Music
Music
At Firs Farm, our aim is to provide a music curriculum which will enable each child to reach their full potential in music; encourage children to enjoy singing, composing and performing; and provide them with the opportunity to perform in front of an audience both within and outside of school. Children learn to work both independently and as part of a group, ensuring that the skills of resilience and teamwork are promoted in this subject. They are enthused and engaged in the wide variety of music activities available to them. Opportunities to perform outside of school, within our local environment, ensure our children understand its significance and place within the wider world and that these experiences excite and inspire their thirst for knowledge and participation in this subject. Through participation in the range of musical experiences provided, we also aim to build children’s confidence.
We believe that singing lies at the heart of good music teaching. Our teaching focuses on developing the children’s ability to sing in tune and with other people. Through singing songs, children learn about the structure and organisation of music. We teach them to listen and to appreciate different forms of music. As the children get older, we expect them to maintain their concentration for longer and to listen to more extended pieces of music. Children develop descriptive skills in music lessons when learning about how music can represent feelings and emotions. We teach them the disciplined skills of recognising pulse and pitch; how to work with others to make music; and how individuals combine together to make sounds. We also teach them musical notation and how to begin to compose music.

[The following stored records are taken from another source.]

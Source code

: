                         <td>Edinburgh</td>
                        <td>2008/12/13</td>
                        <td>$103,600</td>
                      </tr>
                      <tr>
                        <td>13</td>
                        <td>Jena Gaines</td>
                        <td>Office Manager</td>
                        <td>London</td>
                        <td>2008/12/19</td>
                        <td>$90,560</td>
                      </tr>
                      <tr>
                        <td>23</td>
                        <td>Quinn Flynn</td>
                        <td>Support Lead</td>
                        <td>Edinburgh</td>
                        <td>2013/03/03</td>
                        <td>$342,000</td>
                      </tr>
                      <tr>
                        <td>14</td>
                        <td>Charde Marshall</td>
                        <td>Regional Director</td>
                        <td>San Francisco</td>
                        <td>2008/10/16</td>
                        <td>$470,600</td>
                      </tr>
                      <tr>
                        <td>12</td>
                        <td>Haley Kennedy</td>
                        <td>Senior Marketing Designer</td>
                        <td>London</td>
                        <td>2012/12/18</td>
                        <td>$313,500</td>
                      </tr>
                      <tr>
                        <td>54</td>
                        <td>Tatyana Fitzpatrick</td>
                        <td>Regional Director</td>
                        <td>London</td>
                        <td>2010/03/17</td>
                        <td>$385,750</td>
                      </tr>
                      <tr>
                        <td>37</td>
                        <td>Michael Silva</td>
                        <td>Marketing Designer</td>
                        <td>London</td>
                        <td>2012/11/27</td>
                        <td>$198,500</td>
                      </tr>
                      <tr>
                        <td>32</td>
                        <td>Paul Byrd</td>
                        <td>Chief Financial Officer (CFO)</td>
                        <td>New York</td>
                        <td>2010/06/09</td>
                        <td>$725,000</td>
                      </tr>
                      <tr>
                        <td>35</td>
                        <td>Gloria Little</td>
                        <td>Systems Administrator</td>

We recognise that there are children of widely different musical abilities in all classes, so we provide suitable learning opportunities for all children by matching the challenge of the task to the ability of the child. We achieve this in a variety of ways such as:
• setting common tasks which are open-ended and can have a variety of responses;
• setting tasks of increasing difficulty;
• grouping children by ability in the room and setting different tasks to each ability group;
• using classroom assistants to support the work of individuals or groups of children;
• where possible, providing resources of different complexity depending on the ability of the child.
Our curriculum is centred on ‘Charanga Musical School’, an online music-based scheme, in which the children learn to sing, compose and play instruments. They also have an opportunity to develop an understanding of pulse, rhythm and notation.

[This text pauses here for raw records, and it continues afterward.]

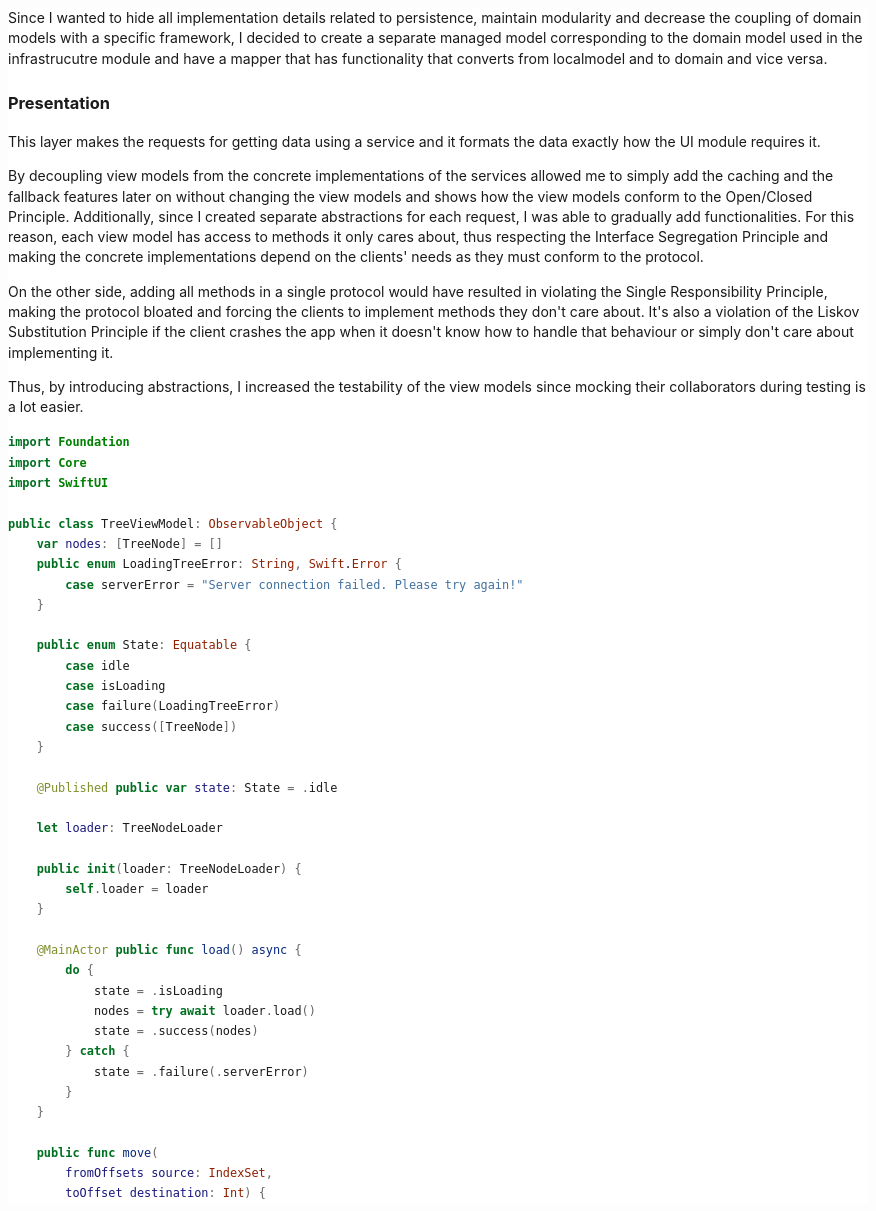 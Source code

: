 Since I wanted to hide all implementation details related to persistence, maintain modularity and decrease the coupling of domain models with a specific framework, I decided to create a separate managed model corresponding to the domain model used in the infrastrucutre module and have a mapper that has functionality that converts from localmodel and to domain and vice versa.


### Presentation

This layer makes the requests for getting data using a service and it formats the data exactly how the UI module requires it.

By decoupling view models from the concrete implementations of the services allowed me to simply add the caching and the fallback features later on without changing the view models and shows how the view models conform to the Open/Closed Principle. Additionally, since I created separate abstractions for each request, I was able to gradually add functionalities. For this reason, each view model has access to methods it only cares about, thus respecting the Interface Segregation Principle and making the concrete implementations depend on the clients' needs as they must conform to the protocol.

On the other side, adding all methods in a single protocol would have resulted in violating the Single Responsibility Principle, making the protocol bloated and forcing the clients to implement methods they don't care about. It's also a violation of the Liskov Substitution Principle if the client crashes the app when it doesn't know how to handle that behaviour or simply don't care about implementing it.

Thus, by introducing abstractions, I increased the testability of the view models since mocking their collaborators during testing is a lot easier.

```swift
import Foundation
import Core
import SwiftUI

public class TreeViewModel: ObservableObject {
	var nodes: [TreeNode] = []
	public enum LoadingTreeError: String, Swift.Error {
		case serverError = "Server connection failed. Please try again!"
	}

    public enum State: Equatable {
		case idle
		case isLoading
		case failure(LoadingTreeError)
		case success([TreeNode])
	}

	@Published public var state: State = .idle

	let loader: TreeNodeLoader

    public init(loader: TreeNodeLoader) {
		self.loader = loader
	}

	@MainActor public func load() async {
		do {
			state = .isLoading
			nodes = try await loader.load()
			state = .success(nodes)
		} catch {
			state = .failure(.serverError)
		}
	}

    public func move(
		fromOffsets source: IndexSet,
		toOffset destination: Int) {
```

Charanga is an integrated, practical, exploratory and child-led approach to musical learning. The interrelated dimensions of music weave through the units to encourage the development of musical skills as the learning progresses through listening and appraising, differing musical activities (including creating and exploring) and performing.

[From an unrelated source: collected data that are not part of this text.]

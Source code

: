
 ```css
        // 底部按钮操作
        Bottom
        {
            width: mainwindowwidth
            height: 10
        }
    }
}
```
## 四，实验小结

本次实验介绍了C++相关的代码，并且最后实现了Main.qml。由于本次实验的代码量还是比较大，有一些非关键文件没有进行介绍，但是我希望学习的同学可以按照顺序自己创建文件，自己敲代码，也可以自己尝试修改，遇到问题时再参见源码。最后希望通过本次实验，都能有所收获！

From Reception to Year 6, the learning consists of six half-termly Units of Work. The final unit in each year - Reflect, Rewind and Replay - allows for revision and more extension activities.
All activities are based around a song.
- Games embed the Interrelated Dimensions of Music through repetition
- Singing is at the heart of all the musical learning
- Playing instruments with the song to be learnt - tuned/un-tuned classroom percussion and an option to play any band instrument. A sound-before-symbol approach is used but scores are provided as an understanding of notation is introduced to the children
- Improvising with the song using voices and instruments occurs in some Units of Work
- Composing with the song using instruments occurs in some Units of Work
Music in EYFS involves children singing songs, making music, dancing and experimenting with ways of changing them.
Music Enrichment Programmes
- All children in Years 1, 3 and 5 have the opportunity to participate in a Music Enrichment Programme via the Enfield Music Service, culminating in a performance either for parents and peers or alongside local schools:
- Year 1: ‘Singing as One’ Partnership Festival (Spring Term)
- Year 3: Recorder (two terms; usually Autumn and Spring)
- Year 5: ‘Summer Sounds’ Partnership Festival (Summer Term)
Instrumental lessons
Children are offered the opportunity to study a musical instrument with peripatetic teachers. Peripatetic music teaching is organised by the Local Education Authority’s Music Service. Parents who want their children to participate in the scheme must purchase or hire the instrument and pay the additional music lesson fees on a termly basis. These lessons are normally taught to individuals or small groups who have chosen to learn one of a variety of instruments, such as the guitar, violin, keyboard or saxophone. This is in addition to the normal music teaching of the school, and usually takes place during normal lessons from which children are withdrawn for the duration of the instrumental lesson.
Singing Playgrounds
Firs Farm is a ‘Singing Playgrounds School’ which means it is part of an initiative that trains up a group of children to be song leaders, leading other children in singing games in the playground. Children in KS2 have the opportunity to apply to be a song leader, while all children are able to learn and participate in the singing games. New songs are introduced in assemblies to give children the opportunity to familiarize themselves with them beforehand.